- **Task objective**:
Copy every record below exactly, leaving out any pictures.

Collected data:
━━━━━━━━━━━━━━━━━━━━━━━━━━━━━━

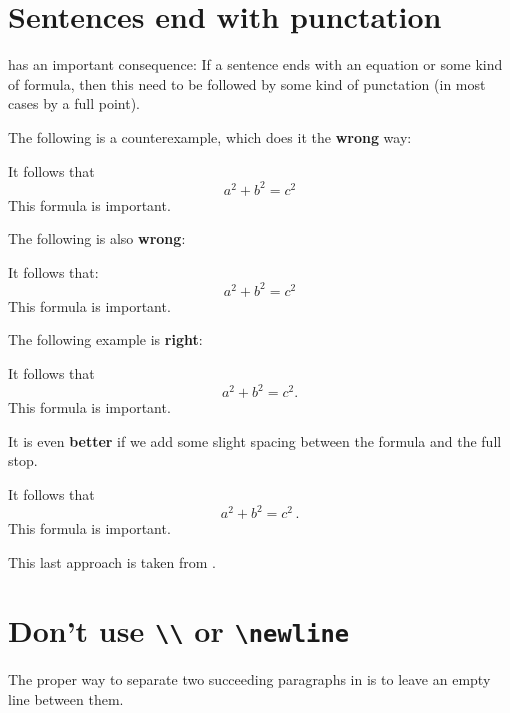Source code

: \documentclass[a4paper, 10pt, abstract=on, headings=standardclasses]{scrartcl}
\begin{document}
\section{Sentences end with punctation}

 has an important consequence:
If a sentence ends with an equation or some kind of formula, then this need to be followed by some kind of punctation (in most cases by a full point).

The following is a counterexample, which does it the \textbf{wrong} way:
\begin{LTXexample}[pos=r]
  It follows that
  \[
    a^2 + b^2 = c^2
  \]
  This formula is important.
\end{LTXexample}
The following is also \textbf{wrong}:
\begin{LTXexample}[pos=r]
  It follows that:
  \[
    a^2 + b^2 = c^2
  \]
  This formula is important.
\end{LTXexample}
The following example is \textbf{right}:
\begin{LTXexample}[pos=r]
  It follows that
  \[
    a^2 + b^2 = c^2.
  \]
  This formula is important.
\end{LTXexample}
It is even \textbf{better} if we add some slight spacing between the formula and the full stop.
\begin{LTXexample}[pos=r]
  It follows that
  \[
    a^2 + b^2 = c^2 \,.
  \]
  This formula is important.
\end{LTXexample}
This last approach is taken from \cite{tex_period}.





\section{Don’t use \texttt{\textbackslash\textbackslash} or \texttt{{\textbackslash}newline}}

The proper way to separate two succeeding paragraphs in  is to leave an empty line between them.
\end{document}
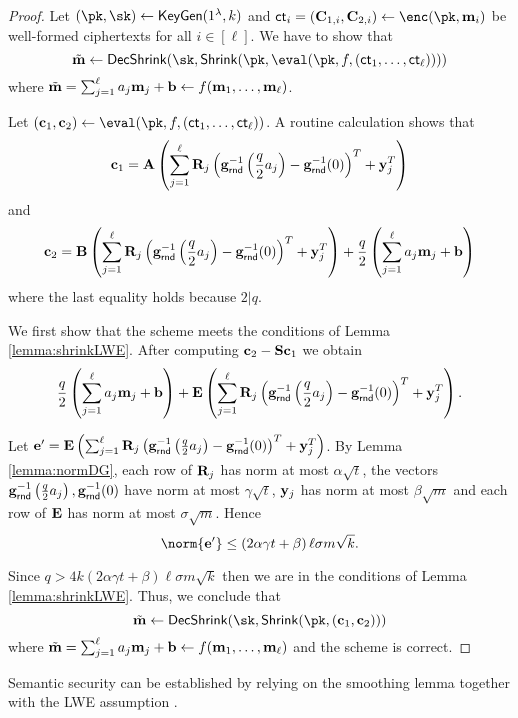 \begin{proof}
Let $(\pk,\sk)\leftarrow\keygen(1^\lambda,k)$ and  $\ct_i=(\Cn_{1,i},\Cn_{2,i})\leftarrow\enc(\pk,\mn_i)$ be well-formed ciphertexts for all $i\in[\ell]$. We have to show that $$\tilde \mn\leftarrow\mathsf{DecShrink}(\sk,\mathsf{Shrink}(\pk,\eval(\pk,f,(\ct_1,\dots, \ct_\ell))))$$ where $\tilde {\mathbf{m}}=\sum_{j=1}^\ell a_j\mathbf{m}_j + \mathbf{b}\leftarrow f(\mathbf{m}_1,\dots, \mathbf{m}_\ell)$.


Let $(\cn_1,\cn_2)\leftarrow\eval(\pk,f,(\ct_1,\dots, \ct_\ell))$. A routine calculation shows that $$\mathbf{c}_1=\mathbf{A}\left(\sum_{j=1}^\ell \mathbf{R}_j\left(\mathbf{g}^{-1}_{\mathsf{rnd}}\left(\frac{q}{2} a_j\right) - \mathbf{g}^{-1}_\mathsf{rnd}(0)\right)^T+\mathbf{y}_j^T\right)$$ and $$\mathbf{c}_2=\mathbf{B}\left(\sum_{j=1}^\ell \mathbf{R}_j\left(\mathbf{g}^{-1}_{\mathsf{rnd}}\left(\frac{q}{2} a_j\right) - \mathbf{g}^{-1}_\mathsf{rnd}(0)\right)^T+\mathbf{y}_j^T\right) + \frac{q}{2}\left(\sum_{j=1}^\ell a_j\mathbf{m}_j + \mathbf{b}\right)$$ where the last equality holds because $2|q$. 

We first show that the scheme meets the conditions of Lemma \ref{lemma:shrinkLWE}. After computing $\mathbf{c}_2-\mathbf{S}\mathbf{c}_1$ we obtain $$\frac{q}{2}\left(\sum_{j=1}^\ell a_j\mathbf{m}_j + \mathbf{b}\right) + \mathbf{E}\left(\sum_{j=1}^\ell \mathbf{R}_j\left(\mathbf{g}^{-1}_{\mathsf{rnd}}\left(\frac{q}{2} a_j\right) - \mathbf{g}^{-1}_\mathsf{rnd}(0)\right)^T+\mathbf{y}_j^T\right).$$


Let $\mathbf{e}'=\mathbf{E}\left(\sum_{j=1}^\ell \mathbf{R}_j\left(\mathbf{g}^{-1}_{\mathsf{rnd}}\left(\frac{q}{2} a_j\right) - \mathbf{g}^{-1}_\mathsf{rnd}(0)\right)^T+\mathbf{y}^T_j\right)$. By Lemma \ref{lemma:normDG}, each row of $\mathbf{R}_j$ has norm at most $\alpha\sqrt{t}$, the vectors $\mathbf{g}^{-1}_{\mathsf{rnd}}\left(\frac{q}{2} a_j\right),\mathbf{g}^{-1}_\mathsf{rnd}(0)$ have norm at most $\gamma\sqrt{t}$, $\mathbf{y}_j$ has norm at most $\beta\sqrt{m}$ and each row of $\mathbf{E}$ has norm at most $\sigma\sqrt{m}$. Hence $$\norm{\en'}\leq \left(2\alpha\gamma t  + \beta \right)\ell\sigma m\sqrt{k}.$$

Since $q>4k\left(2\alpha\gamma t  + \beta \right)\ell\sigma m\sqrt{k}$ then we are in the conditions of Lemma \ref{lemma:shrinkLWE}. Thus, we conclude that $$\tilde \mn\leftarrow\mathsf{DecShrink}(\sk,\mathsf{Shrink}(\pk,(\cn_1,\cn_2)))$$ where $\tilde {\mathbf{m}}=\sum_{j=1}^\ell a_j\mathbf{m}_j + \mathbf{b}\leftarrow f(\mathbf{m}_1,\dots, \mathbf{m}_\ell)$ and the scheme is correct.
\end{proof}



Semantic security can be established by relying on the smoothing lemma together with the  LWE assumption \cite{STOC:Regev05,FOCS:MicReg04}.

━━━━━━━━━━━━━━━━━━━━━━━━━━━━━━

- **Answer for the task**:
Source code

: \documentclass[a4paper, 10pt, abstract=on, headings=standardclasses]{scrartcl}
\begin{document}
\section{Sentences end with punctation}

 has an important consequence:
If a sentence ends with an equation or some kind of formula, then this need to be followed by some kind of punctation (in most cases by a full point).

The following is a counterexample, which does it the \textbf{wrong} way:
\begin{LTXexample}[pos=r]
  It follows that
  \[
    a^2 + b^2 = c^2
  \]
  This formula is important.
\end{LTXexample}
The following is also \textbf{wrong}:
\begin{LTXexample}[pos=r]
  It follows that:
  \[
    a^2 + b^2 = c^2
  \]
  This formula is important.
\end{LTXexample}
The following example is \textbf{right}:
\begin{LTXexample}[pos=r]
  It follows that
  \[
    a^2 + b^2 = c^2.
  \]
  This formula is important.
\end{LTXexample}
It is even \textbf{better} if we add some slight spacing between the formula and the full stop.
\begin{LTXexample}[pos=r]
  It follows that
  \[
    a^2 + b^2 = c^2 \,.
  \]
  This formula is important.
\end{LTXexample}
This last approach is taken from \cite{tex_period}.





\section{Don’t use \texttt{\textbackslash\textbackslash} or \texttt{{\textbackslash}newline}}

The proper way to separate two succeeding paragraphs in  is to leave an empty line between them.
\end{document}
 \begin{proof}
Let $(\pk,\sk)\leftarrow\keygen(1^\lambda,k)$ and  $\ct_i=(\Cn_{1,i},\Cn_{2,i})\leftarrow\enc(\pk,\mn_i)$ be well-formed ciphertexts for all $i\in[\ell]$. We have to show that $$\tilde \mn\leftarrow\mathsf{DecShrink}(\sk,\mathsf{Shrink}(\pk,\eval(\pk,f,(\ct_1,\dots, \ct_\ell))))$$ where $\tilde {\mathbf{m}}=\sum_{j=1}^\ell a_j\mathbf{m}_j + \mathbf{b}\leftarrow f(\mathbf{m}_1,\dots, \mathbf{m}_\ell)$.


Let $(\cn_1,\cn_2)\leftarrow\eval(\pk,f,(\ct_1,\dots, \ct_\ell))$. A routine calculation shows that $$\mathbf{c}_1=\mathbf{A}\left(\sum_{j=1}^\ell \mathbf{R}_j\left(\mathbf{g}^{-1}_{\mathsf{rnd}}\left(\frac{q}{2} a_j\right) - \mathbf{g}^{-1}_\mathsf{rnd}(0)\right)^T+\mathbf{y}_j^T\right)$$ and $$\mathbf{c}_2=\mathbf{B}\left(\sum_{j=1}^\ell \mathbf{R}_j\left(\mathbf{g}^{-1}_{\mathsf{rnd}}\left(\frac{q}{2} a_j\right) - \mathbf{g}^{-1}_\mathsf{rnd}(0)\right)^T+\mathbf{y}_j^T\right) + \frac{q}{2}\left(\sum_{j=1}^\ell a_j\mathbf{m}_j + \mathbf{b}\right)$$ where the last equality holds because $2|q$. 

We first show that the scheme meets the conditions of Lemma \ref{lemma:shrinkLWE}. After computing $\mathbf{c}_2-\mathbf{S}\mathbf{c}_1$ we obtain $$\frac{q}{2}\left(\sum_{j=1}^\ell a_j\mathbf{m}_j + \mathbf{b}\right) + \mathbf{E}\left(\sum_{j=1}^\ell \mathbf{R}_j\left(\mathbf{g}^{-1}_{\mathsf{rnd}}\left(\frac{q}{2} a_j\right) - \mathbf{g}^{-1}_\mathsf{rnd}(0)\right)^T+\mathbf{y}_j^T\right).$$


Let $\mathbf{e}'=\mathbf{E}\left(\sum_{j=1}^\ell \mathbf{R}_j\left(\mathbf{g}^{-1}_{\mathsf{rnd}}\left(\frac{q}{2} a_j\right) - \mathbf{g}^{-1}_\mathsf{rnd}(0)\right)^T+\mathbf{y}^T_j\right)$. By Lemma \ref{lemma:normDG}, each row of $\mathbf{R}_j$ has norm at most $\alpha\sqrt{t}$, the vectors $\mathbf{g}^{-1}_{\mathsf{rnd}}\left(\frac{q}{2} a_j\right),\mathbf{g}^{-1}_\mathsf{rnd}(0)$ have norm at most $\gamma\sqrt{t}$, $\mathbf{y}_j$ has norm at most $\beta\sqrt{m}$ and each row of $\mathbf{E}$ has norm at most $\sigma\sqrt{m}$. Hence $$\norm{\en'}\leq \left(2\alpha\gamma t  + \beta \right)\ell\sigma m\sqrt{k}.$$

Since $q>4k\left(2\alpha\gamma t  + \beta \right)\ell\sigma m\sqrt{k}$ then we are in the conditions of Lemma \ref{lemma:shrinkLWE}. Thus, we conclude that $$\tilde \mn\leftarrow\mathsf{DecShrink}(\sk,\mathsf{Shrink}(\pk,(\cn_1,\cn_2)))$$ where $\tilde {\mathbf{m}}=\sum_{j=1}^\ell a_j\mathbf{m}_j + \mathbf{b}\leftarrow f(\mathbf{m}_1,\dots, \mathbf{m}_\ell)$ and the scheme is correct.
\end{proof}



Semantic security can be established by relying on the smoothing lemma together with the  LWE assumption \cite{STOC:Regev05,FOCS:MicReg04}.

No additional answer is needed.